**What the task requires:** Type the data below again exactly. Omit all pictures.

**Material provided:**
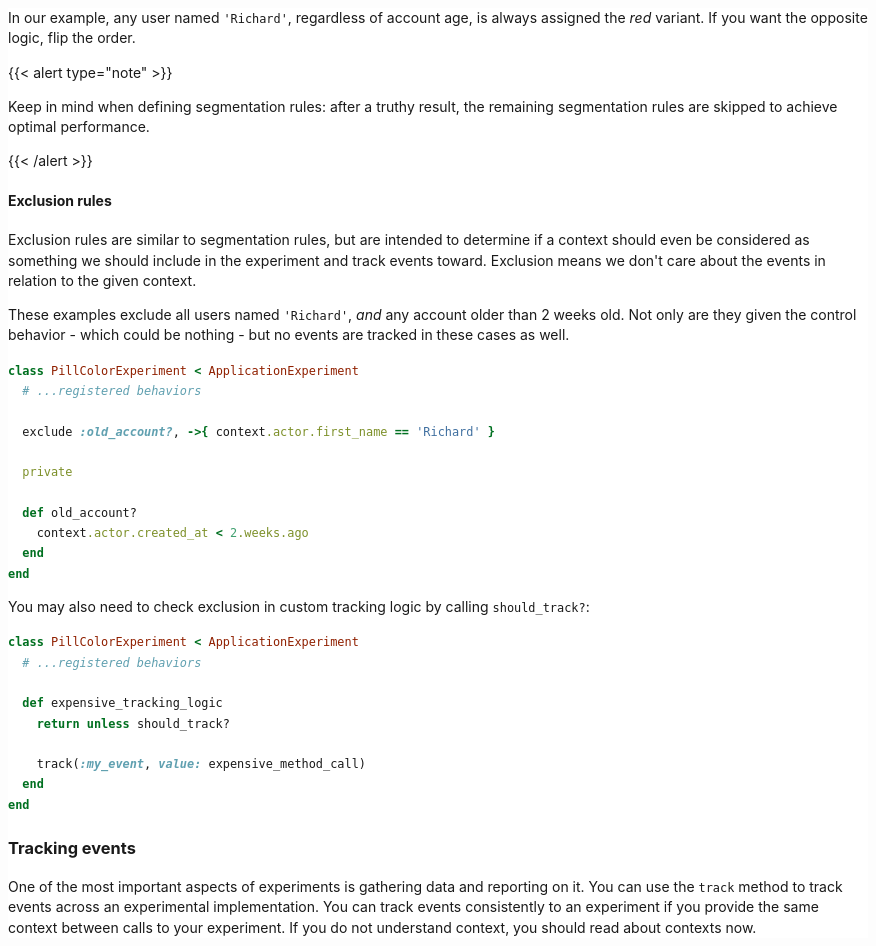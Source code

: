 In our example, any user named `'Richard'`, regardless of account age, is always
assigned the _red_ variant. If you want the opposite logic, flip the order.

{{< alert type="note" >}}

Keep in mind when defining segmentation rules: after a truthy result, the remaining
segmentation rules are skipped to achieve optimal performance.

{{< /alert >}}

#### Exclusion rules

Exclusion rules are similar to segmentation rules, but are intended to determine
if a context should even be considered as something we should include in the experiment
and track events toward. Exclusion means we don't care about the events in relation
to the given context.

These examples exclude all users named `'Richard'`, *and* any account
older than 2 weeks old. Not only are they given the control behavior - which could
be nothing - but no events are tracked in these cases as well.

```ruby
class PillColorExperiment < ApplicationExperiment
  # ...registered behaviors

  exclude :old_account?, ->{ context.actor.first_name == 'Richard' }

  private

  def old_account?
    context.actor.created_at < 2.weeks.ago
  end
end
```

You may also need to check exclusion in custom tracking logic by calling `should_track?`:

```ruby
class PillColorExperiment < ApplicationExperiment
  # ...registered behaviors

  def expensive_tracking_logic
    return unless should_track?

    track(:my_event, value: expensive_method_call)
  end
end
```

### Tracking events

One of the most important aspects of experiments is gathering data and reporting on
it. You can use the `track` method to track events across an experimental implementation.
You can track events consistently to an experiment if you provide the same context between
calls to your experiment. If you do not understand context, you should read
about contexts now.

**Final answer:**
Source code

: In our example, any user named `'Richard'`, regardless of account age, is always
assigned the _red_ variant. If you want the opposite logic, flip the order.

{{< alert type="note" >}}

Keep in mind when defining segmentation rules: after a truthy result, the remaining
segmentation rules are skipped to achieve optimal performance.

{{< /alert >}}

#### Exclusion rules

Exclusion rules are similar to segmentation rules, but are intended to determine
if a context should even be considered as something we should include in the experiment
and track events toward. Exclusion means we don't care about the events in relation
to the given context.

These examples exclude all users named `'Richard'`, *and* any account
older than 2 weeks old. Not only are they given the control behavior - which could
be nothing - but no events are tracked in these cases as well.

```ruby
class PillColorExperiment < ApplicationExperiment
  # ...registered behaviors

  exclude :old_account?, ->{ context.actor.first_name == 'Richard' }

  private

  def old_account?
    context.actor.created_at < 2.weeks.ago
  end
end
```

You may also need to check exclusion in custom tracking logic by calling `should_track?`:

```ruby
class PillColorExperiment < ApplicationExperiment
  # ...registered behaviors

  def expensive_tracking_logic
    return unless should_track?

    track(:my_event, value: expensive_method_call)
  end
end
```

### Tracking events

One of the most important aspects of experiments is gathering data and reporting on
it. You can use the `track` method to track events across an experimental implementation.
You can track events consistently to an experiment if you provide the same context between
calls to your experiment. If you do not understand context, you should read
about contexts now.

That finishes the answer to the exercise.